Source material:
□ □ □ □ □ □ □

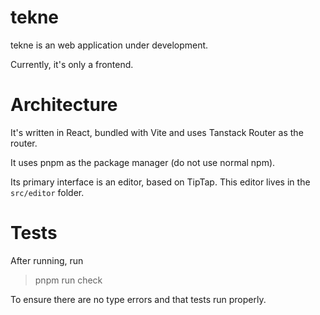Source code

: # tekne

tekne is an web application under development.

Currently, it's only a frontend.

# Architecture

It's written in React, bundled with Vite and uses Tanstack Router as the
router.

It uses pnpm as the package manager (do not use normal npm).

Its primary interface is an editor, based on TipTap. This editor lives in the
`src/editor` folder.

# Tests

After running, run

> pnpm run check

To ensure there are no type errors and that tests run properly.
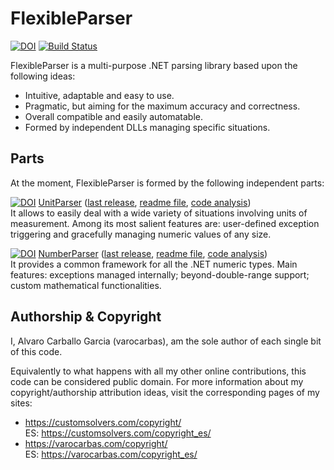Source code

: # FlexibleParser        

[![DOI](https://zenodo.org/badge/DOI/10.5281/zenodo.439945.svg)](https://doi.org/10.5281/zenodo.439945) [![Build Status](https://travis-ci.org/varocarbas/FlexibleParser.svg?branch=master)](https://travis-ci.org/varocarbas/FlexibleParser)


FlexibleParser is a multi-purpose .NET parsing library based upon the following ideas:

- Intuitive, adaptable and easy to use.
- Pragmatic, but aiming for the maximum accuracy and correctness.
- Overall compatible and easily automatable. 
- Formed by independent DLLs managing specific situations.

## Parts

At the moment, FlexibleParser is formed by the following independent parts:

[![DOI](https://zenodo.org/badge/DOI/10.5281/zenodo.439729.svg)](https://doi.org/10.5281/zenodo.439729) [UnitParser](https://customsolvers.com/unit_parser/) ([last release](https://github.com/varocarbas/FlexibleParser/releases/tag/UnitParser__1.0.6301.23655), [readme file](https://github.com/varocarbas/FlexibleParser/blob/master/all_readme/UnitParser.md), [code analysis](https://varocarbas.com/unit_parser_code/))<br/>
It allows to easily deal with a wide variety of situations involving units of measurement.
Among its most salient features are: user-defined exception triggering and gracefully managing numeric values of any size.


[![DOI](https://zenodo.org/badge/DOI/10.5281/zenodo.439942.svg)](https://doi.org/10.5281/zenodo.439942) [NumberParser](https://customsolvers.com/number_parser/) ([last release](https://github.com/varocarbas/FlexibleParser/releases/tag/NumberParser_1.0.6302.28051), [readme file](https://github.com/varocarbas/FlexibleParser/blob/master/all_readme/NumberParser.md), [code analysis](https://varocarbas.com/number_parser_code/))<br/>It provides a common framework for all the .NET numeric types. Main features: exceptions managed internally; beyond-double-range support; custom mathematical functionalities.


## Authorship & Copyright

I, Alvaro Carballo Garcia (varocarbas), am the sole author of each single bit of this code.

Equivalently to what happens with all my other online contributions, this code can be considered public domain. For more information about my copyright/authorship attribution ideas, visit the corresponding pages of my sites:
- https://customsolvers.com/copyright/<br/> 
ES: https://customsolvers.com/copyright_es/
- https://varocarbas.com/copyright/<br/>
ES: https://varocarbas.com/copyright_es/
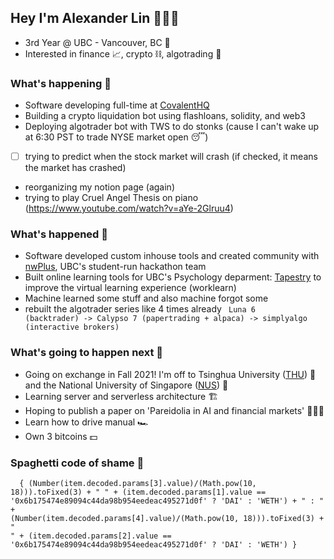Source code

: ## Hey I'm Alexander Lin 👨🏽‍💻 

* 3rd Year @ UBC - Vancouver, BC 🌇
* Interested in finance 📈, crypto ⛓️, algotrading 🤖

### What's happening 👋 
* Software developing full-time at [CovalentHQ](https://www.covalenthq.com/)
* Building a crypto liquidation bot using flashloans, solidity, and web3 
* Deploying algotrader bot with TWS to do stonks (cause I can't wake up at 6:30 PST to trade NYSE market open 😴)
- [ ] trying to predict when the stock market will crash (if checked, it means the market has crashed)
* reorganizing my notion page (again)
* trying to play Cruel Angel Thesis on piano (https://www.youtube.com/watch?v=aYe-2Glruu4)

### What's happened 📕
* Software developed custom inhouse tools and created community with [nwPlus](https://www.nwplus.io/), UBC's student-run hackathon team
* Built online learning tools for UBC's Psychology deparment: [Tapestry](https://tapestry-tool.com/) to improve the virtual learning experience (worklearn)
* Machine learned some stuff and also machine forgot some 
* rebuilt the algotrader series like 4 times already <code> Luna 6 (backtrader) -> Calypso 7 (papertrading + alpaca) -> simplyalgo (interactive brokers) </code>

### What's going to happen next 🚀
* Going on exchange in Fall 2021! I'm off to Tsinghua University ([THU](https://www.tsinghua.edu.cn/en/index.htm)) 🌁 and the National University of Singapore ([NUS](https://www.nus.edu.sg/)) 🌆
* Learning server and serverless architecture 🏗️
* Hoping to publish a paper on 'Pareidolia in AI and financial markets' 👨🏻‍🔬
* Learn how to drive manual 🏎️
* Own 3 bitcoins 💵

### Spaghetti code of shame 🍝

<code> <td> { (Number(item.decoded.params[3].value)/(Math.pow(10, 18))).toFixed(3) + " " + (item.decoded.params[1].value == '0x6b175474e89094c44da98b954eedeac495271d0f' ? 'DAI' : 'WETH') + " : " + (Number(item.decoded.params[4].value)/(Math.pow(10, 18))).toFixed(3) + " " + (item.decoded.params[2].value == '0x6b175474e89094c44da98b954eedeac495271d0f' ? 'DAI' : 'WETH') } </td> </code>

□ □ □ □ □ □ □

Show each line in the entries that holds the string "editor".

Reply:
Its primary interface is an editor, based on TipTap. This editor lives in the
`src/editor` folder.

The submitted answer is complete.